- Records to use:

————

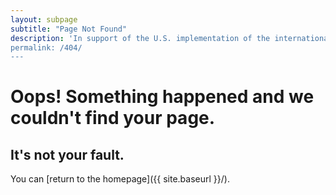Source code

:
 ```yaml
---
layout: subpage
subtitle: "Page Not Found"
description: 'In support of the U.S. implementation of the international Extractive Industries Transparency Initiative, the U.S. Department of the Interior is providing this public data portal that tells the story of natural resource revenues from Federal lands."
permalink: /404/
---
```


# Oops! Something happened and we couldn't find your page.

## It's not your fault.

You can [return to the homepage]({{ site.baseurl }}/).
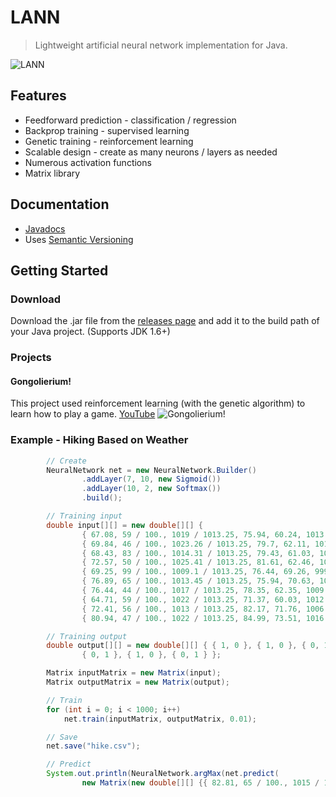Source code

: # LANN

> Lightweight artificial neural network implementation for Java.

![LANN](https://raw.githubusercontent.com/kylecorry31/LANN/master/LANN.jpg)

## Features

* Feedforward prediction - classification / regression
* Backprop training - supervised learning
* Genetic training - reinforcement learning
* Scalable design - create as many neurons / layers as needed
* Numerous activation functions
* Matrix library

## Documentation
* [Javadocs](http://kylecorry31.github.io/LANN)
* Uses [Semantic Versioning](http://semver.org/)

## Getting Started

### Download

Download the .jar file from the [releases page](https://github.com/kylecorry31/LANN/releases) and add it to the build path of your Java project. (Supports JDK 1.6+)

### Projects

#### Gongolierium!
This project used reinforcement learning (with the genetic algorithm) to learn how to play a game.
[YouTube](https://www.youtube.com/watch?v=xuG64aZXZtI)
![Gongolierium!](https://raw.githubusercontent.com/kylecorry31/LANN/master/Gongolierium.jpg)

### Example - Hiking Based on Weather

```java
		// Create
		NeuralNetwork net = new NeuralNetwork.Builder()
				.addLayer(7, 10, new Sigmoid())
				.addLayer(10, 2, new Softmax())
				.build();

		// Training input
		double input[][] = new double[][] {
				{ 67.08, 59 / 100., 1019 / 1013.25, 75.94, 60.24, 1013.94 / 1013.25, 62 / 100. },
				{ 69.84, 46 / 100., 1023.26 / 1013.25, 79.7, 62.11, 1012.57 / 1013.25, 51 / 100. },
				{ 68.43, 83 / 100., 1014.31 / 1013.25, 79.43, 61.03, 1005.16 / 1013.25, 73 / 100. },
				{ 72.57, 50 / 100., 1025.41 / 1013.25, 81.61, 62.46, 1014.79 / 1013.25, 65 / 100. },
				{ 69.25, 99 / 100., 1009.1 / 1013.25, 76.44, 69.26, 999.05 / 1013.25, 99 / 100. },
				{ 76.89, 65 / 100., 1013.45 / 1013.25, 75.94, 70.63, 1002.19 / 1013.25, 72 / 100. },
				{ 76.44, 44 / 100., 1017 / 1013.25, 78.35, 62.35, 1009.5 / 1013.25, 56 / 100. },
				{ 64.71, 59 / 100., 1022 / 1013.25, 71.37, 60.03, 1012.98 / 1013.25, 60 / 100. },
				{ 72.41, 56 / 100., 1013 / 1013.25, 82.17, 71.76, 1006.71 / 1013.25, 60 / 100. },
				{ 80.94, 47 / 100., 1022 / 1013.25, 84.99, 73.51, 1016.15 / 1013.25, 66 / 100. } };

		// Training output
		double output[][] = new double[][] { { 1, 0 }, { 1, 0 }, { 0, 1 }, { 0, 1 }, { 0, 1 }, { 0, 1 }, { 1, 0 },
				{ 0, 1 }, { 1, 0 }, { 0, 1 } };

		Matrix inputMatrix = new Matrix(input);
		Matrix outputMatrix = new Matrix(output);

		// Train
		for (int i = 0; i < 1000; i++)
			net.train(inputMatrix, outputMatrix, 0.01);

		// Save
		net.save("hike.csv");

		// Predict
		System.out.println(NeuralNetwork.argMax(net.predict(
				new Matrix(new double[][] {{ 82.81, 65 / 100., 1015 / 1013.25, 81.14, 62.08, 985.59 / 1013.25, 46 / 100. }}).transpose())));

```
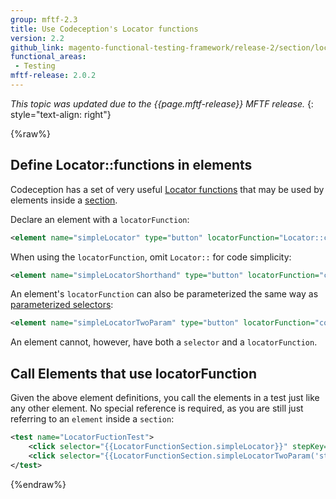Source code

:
 ```yaml
---
group: mftf-2.3
title: Use Codeception's Locator functions
version: 2.2
github_link: magento-functional-testing-framework/release-2/section/locator-functions.md
functional_areas:
 - Testing
mftf-release: 2.0.2
---
```


_This topic was updated due to the {{page.mftf-release}} MFTF release._
{: style="text-align: right"}

{%raw%}

## Define Locator::functions in elements

Codeception has a set of very useful [Locator functions](http://codeception.com/docs/reference/Locator) that may be used by elements inside a [section](../section.html).

Declare an element with a `locatorFunction`:
```xml
<element name="simpleLocator" type="button" locatorFunction="Locator::contains('label', 'Name')"/>
```

When using the `locatorFunction`, omit `Locator::` for code simplicity:

```xml
<element name="simpleLocatorShorthand" type="button" locatorFunction="contains('label', 'Name')"/>
```

An element's `locatorFunction` can also be parameterized the same way as [parameterized selectors](./parameterized-selectors.html):

```xml
<element name="simpleLocatorTwoParam" type="button" locatorFunction="contains({{arg1}}, {{arg2}})" parameterized="true"/>
```

An element cannot, however, have both a `selector` and a `locatorFunction`.

## Call Elements that use locatorFunction

Given the above element definitions, you call the elements in a test just like any other element. No special reference is required, as you are still just referring to an `element` inside a `section`:

```xml
<test name="LocatorFuctionTest">
    <click selector="{{LocatorFunctionSection.simpleLocator}}" stepKey="SimpleLocator"/>
    <click selector="{{LocatorFunctionSection.simpleLocatorTwoParam('string1', 'string2')}}" stepKey="TwoParamLiteral"/>
</test>
```

{%endraw%}
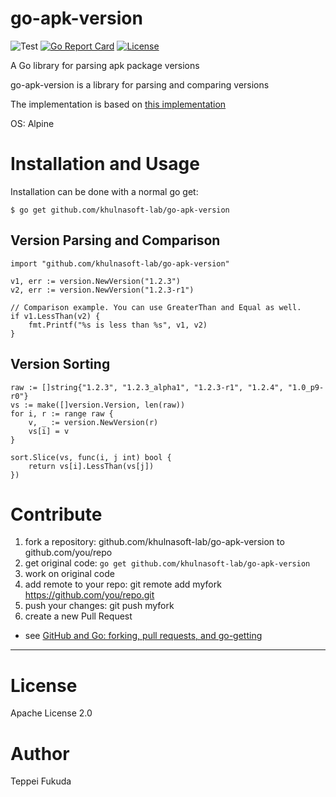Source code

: # go-apk-version

![Test](https://github.com/khulnasoft-lab/go-apk-version/workflows/Test/badge.svg?branch=master)
[![Go Report Card](https://goreportcard.com/badge/github.com/khulnasoft-lab/go-apk-version)](https://goreportcard.com/report/github.com/khulnasoft-lab/go-apk-version)
[![License](https://img.shields.io/badge/License-Apache%202.0-blue.svg)](https://github.com/khulnasoft-lab/go-apk-version/blob/master/LICENSE)

A Go library for parsing apk package versions

go-apk-version is a library for parsing and comparing versions

The implementation is based on [this implementation](https://gitlab.alpinelinux.org/alpine/apk-tools/-/blob/master/src/version.c)

OS: Alpine


# Installation and Usage

Installation can be done with a normal go get:

```
$ go get github.com/khulnasoft-lab/go-apk-version
```

## Version Parsing and Comparison

```
import "github.com/khulnasoft-lab/go-apk-version"

v1, err := version.NewVersion("1.2.3")
v2, err := version.NewVersion("1.2.3-r1")

// Comparison example. You can use GreaterThan and Equal as well.
if v1.LessThan(v2) {
    fmt.Printf("%s is less than %s", v1, v2)
}
```

## Version Sorting

```
raw := []string{"1.2.3", "1.2.3_alpha1", "1.2.3-r1", "1.2.4", "1.0_p9-r0"}
vs := make([]version.Version, len(raw))
for i, r := range raw {
	v, _ := version.NewVersion(r)
	vs[i] = v
}

sort.Slice(vs, func(i, j int) bool {
	return vs[i].LessThan(vs[j])
})
```

# Contribute

1. fork a repository: github.com/khulnasoft-lab/go-apk-version to github.com/you/repo
2. get original code: `go get github.com/khulnasoft-lab/go-apk-version`
3. work on original code
4. add remote to your repo: git remote add myfork https://github.com/you/repo.git
5. push your changes: git push myfork
6. create a new Pull Request

- see [GitHub and Go: forking, pull requests, and go-getting](http://blog.campoy.cat/2014/03/github-and-go-forking-pull-requests-and.html)

----

# License
Apache License 2.0

# Author
Teppei Fukuda
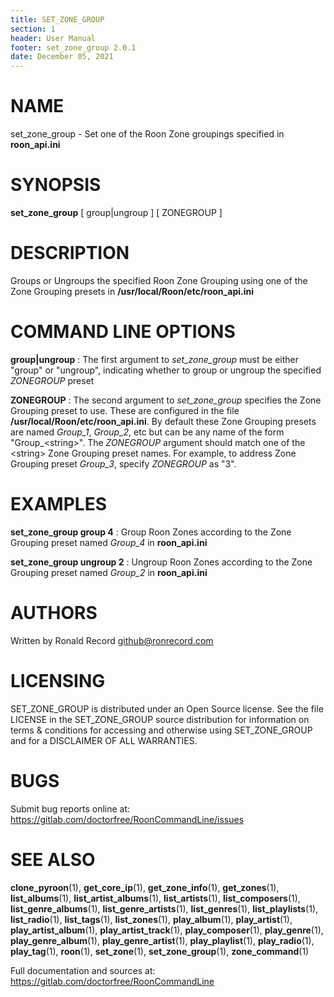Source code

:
 ```yaml
---
title: SET_ZONE_GROUP
section: 1
header: User Manual
footer: set_zone_group 2.0.1
date: December 05, 2021
---
```

# NAME
set_zone_group - Set one of the Roon Zone groupings specified in **roon_api.ini**

# SYNOPSIS
**set_zone_group** [ group|ungroup ] [ ZONEGROUP ]

# DESCRIPTION
Groups or Ungroups the specified Roon Zone Grouping using one of the Zone Grouping presets in **/usr/local/Roon/etc/roon_api.ini**

# COMMAND LINE OPTIONS
**group|ungroup**
: The first argument to *set_zone_group* must be either "group" or "ungroup", indicating whether to group or ungroup the specified *ZONEGROUP* preset

**ZONEGROUP**
: The second argument to *set_zone_group* specifies the Zone Grouping preset to use. These are configured in the file **/usr/local/Roon/etc/roon_api.ini**. By default these Zone Grouping presets are named *Group_1*, *Group_2*, etc but can be any name of the form "Group_&lt;string&gt;". The *ZONEGROUP* argument should match one of the &lt;string&gt; Zone Grouping preset names. For example, to address Zone Grouping preset *Group_3*, specify *ZONEGROUP* as "3".

# EXAMPLES
**set_zone_group group 4**
: Group Roon Zones according to the Zone Grouping preset named *Group_4* in **roon_api.ini**

**set_zone_group ungroup 2**
: Ungroup Roon Zones according to the Zone Grouping preset named *Group_2* in **roon_api.ini**

# AUTHORS
Written by Ronald Record github@ronrecord.com

# LICENSING
SET_ZONE_GROUP is distributed under an Open Source license.
See the file LICENSE in the SET_ZONE_GROUP source distribution
for information on terms &amp; conditions for accessing and
otherwise using SET_ZONE_GROUP and for a DISCLAIMER OF ALL WARRANTIES.

# BUGS
Submit bug reports online at: https://gitlab.com/doctorfree/RoonCommandLine/issues

# SEE ALSO
**clone_pyroon**(1), **get_core_ip**(1), **get_zone_info**(1), **get_zones**(1), **list_albums**(1), **list_artist_albums**(1), **list_artists**(1), **list_composers**(1), **list_genre_albums**(1), **list_genre_artists**(1), **list_genres**(1), **list_playlists**(1), **list_radio**(1), **list_tags**(1), **list_zones**(1), **play_album**(1), **play_artist**(1), **play_artist_album**(1), **play_artist_track**(1), **play_composer**(1), **play_genre**(1), **play_genre_album**(1), **play_genre_artist**(1), **play_playlist**(1), **play_radio**(1), **play_tag**(1), **roon**(1), **set_zone**(1), **set_zone_group**(1), **zone_command**(1)

Full documentation and sources at: https://gitlab.com/doctorfree/RoonCommandLine

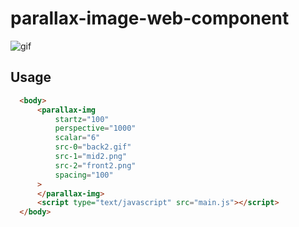 # parallax-image-web-component

![gif](https://user-images.githubusercontent.com/16858097/61396591-48fa7100-a885-11e9-8312-7630b2fa37f5.gif)

## Usage
```html
  <body>
      <parallax-img
          startz="100"
          perspective="1000"
          scalar="6"
          src-0="back2.gif"
          src-1="mid2.png"
          src-2="front2.png"
          spacing="100"
      >
      </parallax-img>
      <script type="text/javascript" src="main.js"></script>
  </body>
```
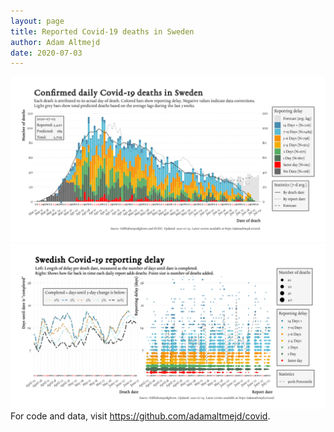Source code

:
 ```yaml
---
layout: page
title: Reported Covid-19 deaths in Sweden
author: Adam Altmejd
date: 2020-07-03
---
```


![Graph of Swedish Covid-19 deaths with reporting delay.](deaths_lag_sweden_2020-07-03.png "Swedish Covid-19 deaths.")
![Graph of Swedish Covid-19 reporting delay in daily deaths.](lag_trend_sweden_2020-07-03.png "Trend in Swedish Covid-19 mortality reporting delay.")
For code and data, visit <https://github.com/adamaltmejd/covid>.
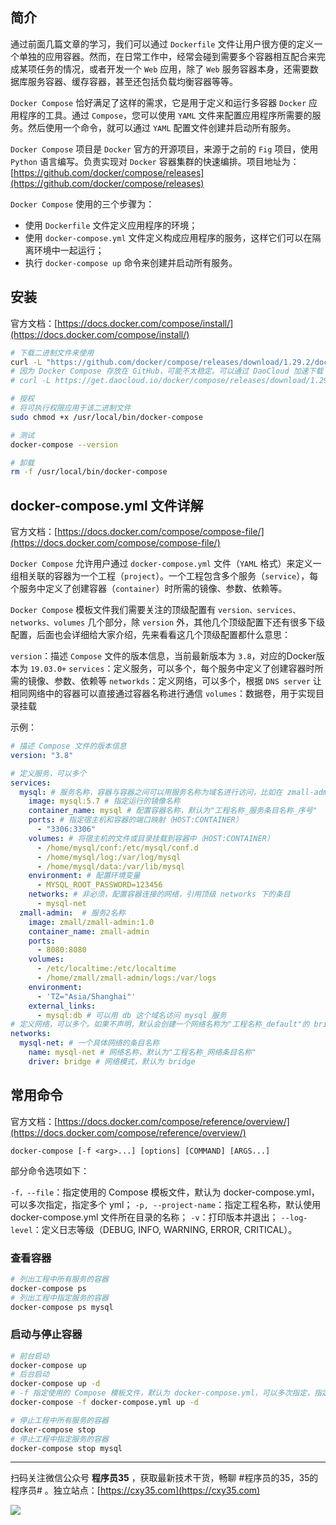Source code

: ## 简介

通过前面几篇文章的学习，我们可以通过 `Dockerfile` 文件让用户很方便的定义一个单独的应用容器。然而，在日常工作中，经常会碰到需要多个容器相互配合来完成某项任务的情况，或者开发一个 `Web` 应用，除了 `Web` 服务容器本身，还需要数据库服务容器、缓存容器，甚至还包括负载均衡容器等等。

`Docker Compose` 恰好满足了这样的需求，它是用于定义和运行多容器 `Docker` 应用程序的工具。通过 `Compose`，您可以使用 `YAML` 文件来配置应用程序所需要的服务。然后使用一个命令，就可以通过 `YAML` 配置文件创建并启动所有服务。

`Docker Compose` 项目是 `Docker` 官方的开源项目，来源于之前的 `Fig` 项目，使用 `Python` 语言编写。负责实现对 `Docker` 容器集群的快速编排。项目地址为：[https://github.com/docker/compose/releases](https://github.com/docker/compose/releases)

`Docker Compose` 使用的三个步骤为：

- 使用 `Dockerfile` 文件定义应用程序的环境；
- 使用 `docker-compose.yml` 文件定义构成应用程序的服务，这样它们可以在隔离环境中一起运行；
- 执行 `docker-compose up` 命令来创建并启动所有服务。

## 安装

官方文档：[https://docs.docker.com/compose/install/](https://docs.docker.com/compose/install/)

```bash
# 下载二进制文件来使用
curl -L "https://github.com/docker/compose/releases/download/1.29.2/docker-compose-$(uname -s)-$(uname -m)" -o /usr/local/bin/docker-compose
# 因为 Docker Compose 存放在 GitHub，可能不太稳定。可以通过 DaoCloud 加速下载
# curl -L https://get.daocloud.io/docker/compose/releases/download/1.29.2/docker-compose-`uname -s`-`uname -m` > /usr/local/bin/docker-compose

# 授权
# 将可执行权限应用于该二进制文件
sudo chmod +x /usr/local/bin/docker-compose

# 测试
docker-compose --version

# 卸载
rm -f /usr/local/bin/docker-compose
```

## docker-compose.yml 文件详解

官方文档：[https://docs.docker.com/compose/compose-file/](https://docs.docker.com/compose/compose-file/)

`Docker Compose` 允许用户通过 `docker-compose.yml` 文件（`YAML` 格式）来定义一组相关联的容器为一个工程（`project`）。一个工程包含多个服务（`service`），每个服务中定义了创建容器（`container`）时所需的镜像、参数、依赖等。

`Docker Compose` 模板文件我们需要关注的顶级配置有 `version、services、networks、volumes` 几个部分，除 `version` 外，其他几个顶级配置下还有很多下级配置，后面也会详细给大家介绍，先来看看这几个顶级配置都什么意思：

`version`：描述 `Compose` 文件的版本信息，当前最新版本为 `3.8`，对应的Docker版本为 `19.03.0+`
`services`：定义服务，可以多个，每个服务中定义了创建容器时所需的镜像、参数、依赖等
`networkds`：定义网络，可以多个，根据 `DNS server` 让相同网络中的容器可以直接通过容器名称进行通信
`volumes`：数据卷，用于实现目录挂载

示例：

```yml
# 描述 Compose 文件的版本信息
version: "3.8"

# 定义服务，可以多个
services:
  mysql: # 服务名称，容器与容器之间可以用服务名称为域名进行访问，比如在 zmall-admin 服务中可以通过 jdbc:mysql//mysql:3306 这个地址来访问 mysql 这个服务。
    image: mysql:5.7 # 指定运行的镜像名称
    container_name: mysql # 配置容器名称，默认为"工程名称_服务条目名称_序号"
    ports: # 指定宿主机和容器的端口映射（HOST:CONTAINER）
      - "3306:3306"
    volumes: # 将宿主机的文件或目录挂载到容器中（HOST:CONTAINER）
      - /home/mysql/conf:/etc/mysql/conf.d
      - /home/mysql/log:/var/log/mysql
      - /home/mysql/data:/var/lib/mysql
    environment: # 配置环境变量
      - MYSQL_ROOT_PASSWORD=123456
    networks: # 非必须，配置容器连接的网络，引用顶级 networks 下的条目
      - mysql-net
  zmall-admin:  # 服务2名称
    image: zmall/zmall-admin:1.0
    container_name: zmall-admin
    ports:
      - 8080:8080
    volumes:
      - /etc/localtime:/etc/localtime
      - /home/zmall/zmall-admin/logs:/var/logs
    environment:
      - 'TZ="Asia/Shanghai"'
    external_links:
      - mysql:db # 可以用 db 这个域名访问 mysql 服务
# 定义网络，可以多个。如果不声明，默认会创建一个网络名称为"工程名称_default"的 bridge 网络
networks:
  mysql-net: # 一个具体网络的条目名称
    name: mysql-net # 网络名称，默认为"工程名称_网络条目名称"
    driver: bridge # 网络模式，默认为 bridge
```

## 常用命令

官方文档：[https://docs.docker.com/compose/reference/overview/](https://docs.docker.com/compose/reference/overview/)

`docker-compose [-f <arg>...] [options] [COMMAND] [ARGS...]`

部分命令选项如下：

`-f，--file`：指定使用的 Compose 模板文件，默认为 docker-compose.yml，可以多次指定，指定多个 yml；
`-p, --project-name`：指定工程名称，默认使用 docker-compose.yml 文件所在目录的名称；
`-v`：打印版本并退出；
`--log-level`：定义日志等级（DEBUG, INFO, WARNING, ERROR, CRITICAL）。

### 查看容器

```bash
# 列出工程中所有服务的容器
docker-compose ps
# 列出工程中指定服务的容器
docker-compose ps mysql
```

### 启动与停止容器

```bash
# 前台启动
docker-compose up
# 后台启动
docker-compose up -d
# -f 指定使用的 Compose 模板文件，默认为 docker-compose.yml，可以多次指定，指定多个 yml
docker-compose -f docker-compose.yml up -d

# 停止工程中所有服务的容器
docker-compose stop
# 停止工程中指定服务的容器
docker-compose stop mysql
```


---

扫码关注微信公众号 **程序员35** ，获取最新技术干货，畅聊 #程序员的35，35的程序员# 。独立站点：[https://cxy35.com](https://cxy35.com)

![](https://oscimg.oschina.net/oscnet/up-285838b9c516db5bb1ba760f292f2346078.JPEG)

————

- What is expected: Give again, exactly, the lines starting at the first entry above and ending at the line with "Download the .jar"; please leave pictures out.

- Answer space:
Source code

:
 ```yaml
---
layout: subpage
subtitle: "Page Not Found"
description: 'In support of the U.S. implementation of the international Extractive Industries Transparency Initiative, the U.S. Department of the Interior is providing this public data portal that tells the story of natural resource revenues from Federal lands."
permalink: /404/
---
```


# Oops! Something happened and we couldn't find your page.

## It's not your fault.

You can [return to the homepage]({{ site.baseurl }}/).
Source code

: # LANN

> Lightweight artificial neural network implementation for Java.

![LANN](https://raw.githubusercontent.com/kylecorry31/LANN/master/LANN.jpg)

## Features

* Feedforward prediction - classification / regression
* Backprop training - supervised learning
* Genetic training - reinforcement learning
* Scalable design - create as many neurons / layers as needed
* Numerous activation functions
* Matrix library

## Documentation
* [Javadocs](http://kylecorry31.github.io/LANN)
* Uses [Semantic Versioning](http://semver.org/)

## Getting Started

### Download

Download the .jar file from the [releases page](https://github.com/kylecorry31/LANN/releases) and add it to the build path of your Java project. (Supports JDK 1.6+)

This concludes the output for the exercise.